Search code examples
google-cloud-platformgoogle-speech-api

Speech-to-Text: Cannot transcribe long audio files: "google.api_core.future.polling._OperationNotComplete"


I am using Google Speech-to-Text API for transcribing an audio that is 25 mins long. I have used the transcribe_async.py code for such task, as it is meant for long audio files.

I am using Ubuntu 16.04, and Python 3.5.2. The code certainly works on 1 min long audio files.

The error message is shown below. I can't identify the source of the problem.

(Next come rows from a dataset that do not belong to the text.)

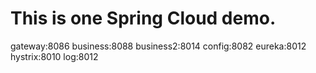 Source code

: # This is one Spring Cloud demo.

gateway:8086
business:8088
business2:8014
config:8082
eureka:8012
hystrix:8010
log:8012



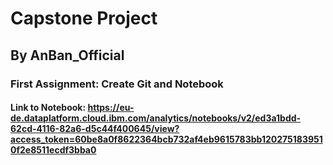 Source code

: # Capstone Project
## By AnBan_Official

### First Assignment: Create Git and Notebook

#### Link to Notebook: https://eu-de.dataplatform.cloud.ibm.com/analytics/notebooks/v2/ed3a1bdd-62cd-4116-82a6-d5c44f400645/view?access_token=60be8a0f8622364bcb732af4eb9615783bb1202751839510f2e8511ecdf3bba0
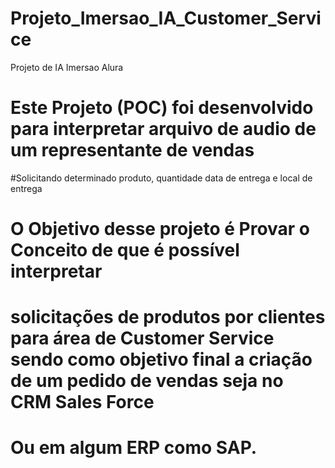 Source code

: # Projeto_Imersao_IA_Customer_Service
Projeto de IA Imersao Alura
# Este Projeto (POC) foi desenvolvido para interpretar arquivo de audio de um representante de vendas
#Solicitando determinado produto, quantidade data de entrega e local de entrega
# O Objetivo desse projeto é Provar o Conceito de que é possível interpretar 
# solicitações de produtos por clientes para área de Customer Service sendo como objetivo final a criação de um pedido de vendas seja no CRM Sales Force
# Ou em algum ERP como SAP.

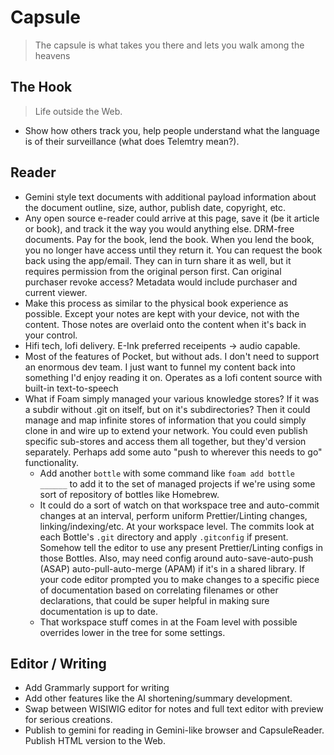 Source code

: # Capsule

> The capsule is what takes you there and lets you walk among the heavens

## The Hook

> Life outside the Web.

- Show how others track you, help people understand what the language is of their surveillance (what does Telemtry mean?).

## Reader

- Gemini style text documents with additional payload information about the document outline, size, author, publish date, copyright, etc.
- Any open source e-reader could arrive at this page, save it (be it article or book), and track it the way you would anything else. DRM-free documents. Pay for the book, lend the book. When you lend the book, you no longer have access until they return it. You can request the book back using the app/email. They can in turn share it as well, but it requires permission from the original person first. Can original purchaser revoke access? Metadata would include purchaser and current viewer.
- Make this process as similar to the physical book experience as possible. Except your notes are kept with your device, not with the content. Those notes are overlaid onto the content when it's back in your control.
- Hifi tech, lofi delivery. E-Ink preferred receipents -> audio capable.
- Most of the features of Pocket, but without ads. I don't need to support an enormous dev team. I just want to funnel my content back into something I'd enjoy reading it on. Operates as a lofi content source with built-in text-to-speech
- What if Foam simply managed your various knowledge stores? If it was a subdir without .git on itself, but on it's subdirectories? Then it could manage and map infinite stores of information that you could simply clone in and wire up to extend your network. You could even publish specific sub-stores and access them all together, but they'd version separately. Perhaps add some auto "push to wherever this needs to go" functionality.
  - Add another `bottle` with some command like `foam add bottle ______` to add it to the set of managed projects if we're using some sort of repository of bottles like Homebrew.
  - It could do a sort of watch on that workspace tree and auto-commit changes at an interval, perform uniform Prettier/Linting changes, linking/indexing/etc. At your workspace level. The commits look at each Bottle's `.git` directory and apply `.gitconfig` if present. Somehow tell the editor to use any present Prettier/Linting configs in those Bottles. Also, may need config around auto-save-auto-push (ASAP) auto-pull-auto-merge (APAM) if it's in a shared library. If your code editor prompted you to make changes to a specific piece of documentation based on correlating filenames or other declarations, that could be super helpful in making sure documentation is up to date. 
  - That workspace stuff comes in at the Foam level with possible overrides lower in the tree for some settings.

## Editor / Writing

- Add Grammarly support for writing
- Add other features like the AI shortening/summary development.
- Swap between WISIWIG editor for notes and full text editor with preview for serious creations.
- Publish to gemini for reading in Gemini-like browser and CapsuleReader. Publish HTML version to the Web.
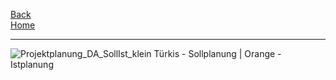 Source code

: [Back](DokuSolidus)  
[Home](home)
***
![Projektplanung_DA_SollIst_klein](https://gitlab.com/solidus/hefei/uploads/20fe2e84e7f7133d6a777e39af7ef89f/Projektplanung_DA_SollIst_klein.png)
Türkis - Sollplanung | Orange - Istplanung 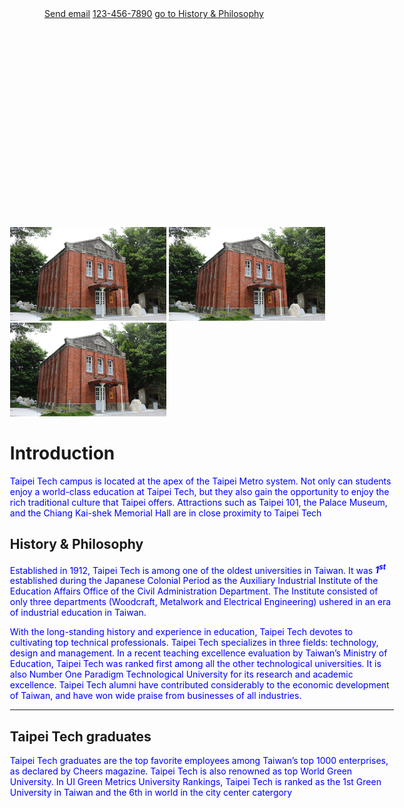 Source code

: <html lang="en">
<head>
    <meta charset="UTF-8">
    <meta name="viewport" content="width=device-width, initial-scale=1.0">
    <meta http-equiv="X-UA-Compatible" content="ie=edge">
    <title>Taipei TECH</title>
    <style type="text/css">
        div{
            position: absolute;
            width: 80%;
            top: 10%;
            left: 10%;
        }
        super{
            font-weight: bold;
            font-style: italic;
        }
        p{
            color: blue;
        }
    </style>
</head>
<body>
    <div>
        <div style="position: relative;">
            <img src="page_history.jpg" style="width:250px;height:150px;"/>
            <img src="page_history.jpg" style="width:250px;height:150px;"/>
            <img src="page_history.jpg" style="width:250px;height:150px;"/>
        </div>
        <div style="position: relative;">
            <h1>Introduction</h1>
            <p>
                Taipei Tech campus is located at the apex of the Taipei Metro system. Not only can students enjoy a world-class
                education at Taipei Tech, but they also gain the opportunity to enjoy the rich traditional culture that Taipei offers.
                Attractions such as Taipei 101, the Palace Museum, and the Chiang Kai-shek Memorial Hall are in close
                proximity to Taipei Tech
            </p>
            <h2 id="x">History & Philosophy</h2>
            <p>
                Established in 1912, Taipei Tech is among one of the oldest universities in Taiwan. It was <super>1<sup>st</sup></super> established during
                the Japanese Colonial Period as the Auxiliary Industrial Institute of the Education Affairs Office of the Civil
                Administration Department. The Institute consisted of only three departments (Woodcraft, Metalwork and
                Electrical Engineering) ushered in an era of industrial education in Taiwan.
            </p>
            <p>
                With the long-standing history and experience in education, Taipei Tech devotes to cultivating top technical
                professionals. Taipei Tech specializes in three fields: technology, design and management. In a recent teaching
                excellence evaluation by Taiwan’s Ministry of Education, Taipei Tech was ranked first among all the other
                technological universities. It is also Number One Paradigm Technological University for its research and academic
                excellence. Taipei Tech alumni have contributed considerably to the economic development of Taiwan, and have
                won wide praise from businesses of all industries.
            </p>
            <hr/>
            <h2>Taipei Tech graduates</h2>
            <p>
                Taipei Tech graduates are the top favorite employees among Taiwan’s top 1000 enterprises, as declared by Cheers
                magazine. Taipei Tech is also renowned as top World Green University. In UI Green Metrics University Rankings,
                Taipei Tech is ranked as the 1st Green University in Taiwan and the 6th in world in the city center catergory
            </p>
        </div>
    </div>
    <a href="mailto:someone@example.com">Send email</a>
    <a href="tel:123-456-7890">123-456-7890</a>
    <a href="#x">go to History & Philosophy</a>
</body>
</html>
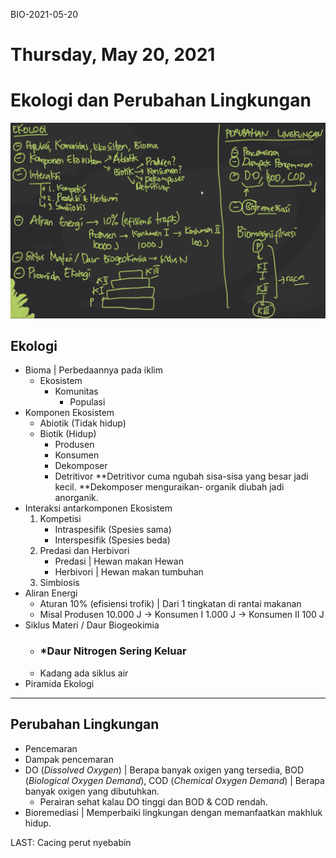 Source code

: BIO-2021-05-20

# Thursday, May 20, 2021

# **Ekologi dan Perubahan Lingkungan**
![](../../../_resources/9f7399c173654b37b04acfc22006a816.png)
## Ekologi
- Bioma | Perbedaannya pada iklim
  - Ekosistem
    - Komunitas
      - Populasi
- Komponen Ekosistem
  - Abiotik (Tidak hidup)
  - Biotik (Hidup)
    - Produsen
    - Konsumen
    - Dekomposer
    - Detritivor
     **Detritivor cuma ngubah sisa-sisa yang besar jadi kecil.
     **Dekomposer menguraikan- organik diubah jadi anorganik.
- Interaksi antarkomponen Ekosistem
  1. Kompetisi
     - Intraspesifik (Spesies sama)
     - Interspesifik (Spesies beda)
  2. Predasi dan Herbivori
     - Predasi | Hewan makan Hewan
     - Herbivori | Hewan makan tumbuhan
  3. Simbiosis
- Aliran Energi
  - Aturan 10% (efisiensi trofik) | Dari 1 tingkatan di rantai makanan
  - Misal Produsen 10.000 J -> Konsumen I 1.000 J -> Konsumen II 100 J
- Siklus Materi / Daur Biogeokimia
  - ### ***Daur Nitrogen Sering Keluar**
  - Kadang ada siklus air
- Piramida Ekologi
---
## Perubahan Lingkungan
- Pencemaran
- Dampak pencemaran
- DO (*Dissolved Oxygen*) | Berapa banyak oxigen yang tersedia, BOD (*Biological Oxygen Demand*), COD (*Chemical Oxygen Demand*) | Berapa banyak oxigen yang dibutuhkan.
  - Perairan sehat kalau DO tinggi dan BOD & COD rendah.
- Bioremediasi | Memperbaiki lingkungan dengan memanfaatkan makhluk hidup.

LAST:
Cacing perut nyebabin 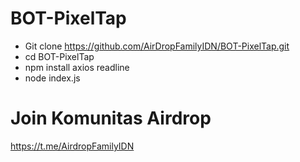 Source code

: # BOT-PixelTap

- Git clone https://github.com/AirDropFamilyIDN/BOT-PixelTap.git
- cd BOT-PixelTap
- npm install axios readline
- node index.js

# Join Komunitas Airdrop 
https://t.me/AirdropFamilyIDN
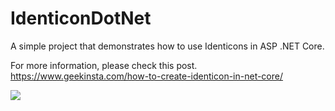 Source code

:# IdenticonDotNet
 A simple project that demonstrates how to use Identicons in ASP .NET Core.

 For more information, please check this post.
 https://www.geekinsta.com/how-to-create-identicon-in-net-core/

![](./screenshot.png) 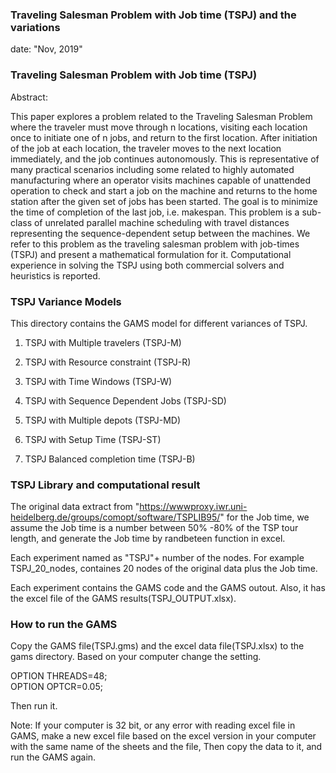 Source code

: ### Traveling Salesman Problem with Job time (TSPJ) and the variations 

date: "Nov, 2019"

### Traveling Salesman Problem with Job time (TSPJ) 

Abstract:

This  paper explores a problem related to the Traveling Salesman Problem where the traveler must move through n locations, visiting each location once to initiate one of n jobs, and return to the first location. After initiation of the job at each location, the traveler moves to the next location immediately, and the job continues autonomously. This is representative of many practical scenarios including some related to  highly automated manufacturing where an operator visits machines capable of unattended operation to check and start a job on the machine and returns to the home station after the given set of jobs has been started. The goal is to minimize the time of completion of the last job, i.e. makespan. This problem is  a sub-class of unrelated parallel machine scheduling with travel distances representing the sequence-dependent setup between the machines. We refer to this problem as the traveling salesman problem with job-times (TSPJ) and present a mathematical formulation for it. Computational experience in solving the TSPJ using both commercial solvers and heuristics is reported.



### TSPJ Variance Models
This directory contains the GAMS model for different variances of TSPJ.

1.  TSPJ with Multiple travelers (TSPJ-M)

2. TSPJ with Resource constraint (TSPJ-R)

3. TSPJ with Time Windows (TSPJ-W)

4. TSPJ with Sequence Dependent Jobs (TSPJ-SD)

5. TSPJ with Multiple depots (TSPJ-MD)

6. TSPJ with Setup Time (TSPJ-ST)

7. TSPJ Balanced completion time (TSPJ-B)



### TSPJ Library and computational result

The original data extract from "https://wwwproxy.iwr.uni-heidelberg.de/groups/comopt/software/TSPLIB95/"
for the Job time, we assume the Job time is a number between 50% -80% of the TSP tour length, and generate the Job time by randbeteen function in excel. 

Each experiment named as "TSPJ"+ number of the nodes. For example TSPJ_20_nodes, containes 20 nodes of the original data plus the Job time.

Each experiment contains the GAMS code and the GAMS outout. Also, it has the excel file of the GAMS results(TSPJ_OUTPUT.xlsx).




### How to run the GAMS

Copy the GAMS file(TSPJ.gms) and the excel data file(TSPJ.xlsx) to the gams directory. 
Based on your computer change the setting. 

OPTION THREADS=48;     
OPTION OPTCR=0.05;

Then run it.

Note: If your computer is 32 bit, or any error with reading excel file in GAMS, make a new excel file based on the excel version in your computer with the same name of the sheets and the file, Then copy the data to it, and run the GAMS again.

Waiting for operation to complete...
Traceback (most recent call last):
  File "/usr/local/lib/python3.5/dist-packages/google/api_core/retry.py", line 177, in retry_target
    return target()
  File "/usr/local/lib/python3.5/dist-packages/google/api_core/future/polling.py", line 74, in _done_or_raise
    raise _OperationNotComplete()
google.api_core.future.polling._OperationNotComplete

The above exception was the direct cause of the following exception:

Traceback (most recent call last):
  File "/usr/local/lib/python3.5/dist-packages/google/api_core/future/polling.py", line 94, in _blocking_poll
    retry_(self._done_or_raise)()
  File "/usr/local/lib/python3.5/dist-packages/google/api_core/retry.py", line 260, in retry_wrapped_func
    on_error=on_error,
  File "/usr/local/lib/python3.5/dist-packages/google/api_core/retry.py", line 195, in retry_target
    last_exc)
  File "<string>", line 3, in raise_from
google.api_core.exceptions.RetryError: Deadline of 90.0s exceeded while calling functools.partial(<bound method PollingFuture._done_or_raise of <google.api_core.operation.Operation object at 0x7f10bdf7bef0>>), last exception:

During handling of the above exception, another exception occurred:

Traceback (most recent call last):
  File "transcribe_async.py", line 110, in <module>
    transcribe_gcs(args.path, args.outpath)
  File "transcribe_async.py", line 85, in transcribe_gcs
    response = operation.result(timeout=90)
  File "/usr/local/lib/python3.5/dist-packages/google/api_core/future/polling.py", line 115, in result
    self._blocking_poll(timeout=timeout)
  File "/usr/local/lib/python3.5/dist-packages/google/api_core/future/polling.py", line 97, in _blocking_poll
    'Operation did not complete within the designated '
concurrent.futures._base.TimeoutError: Operation did not complete within the designated timeout.

Solution

  • This issue seems to be generated since the transcribe process requires more than 90 seconds to be performed. I recommend you to try to increase the timeout property to a larger number, depending on the audio file's long, in order to give enough time to the service to execute the transcription.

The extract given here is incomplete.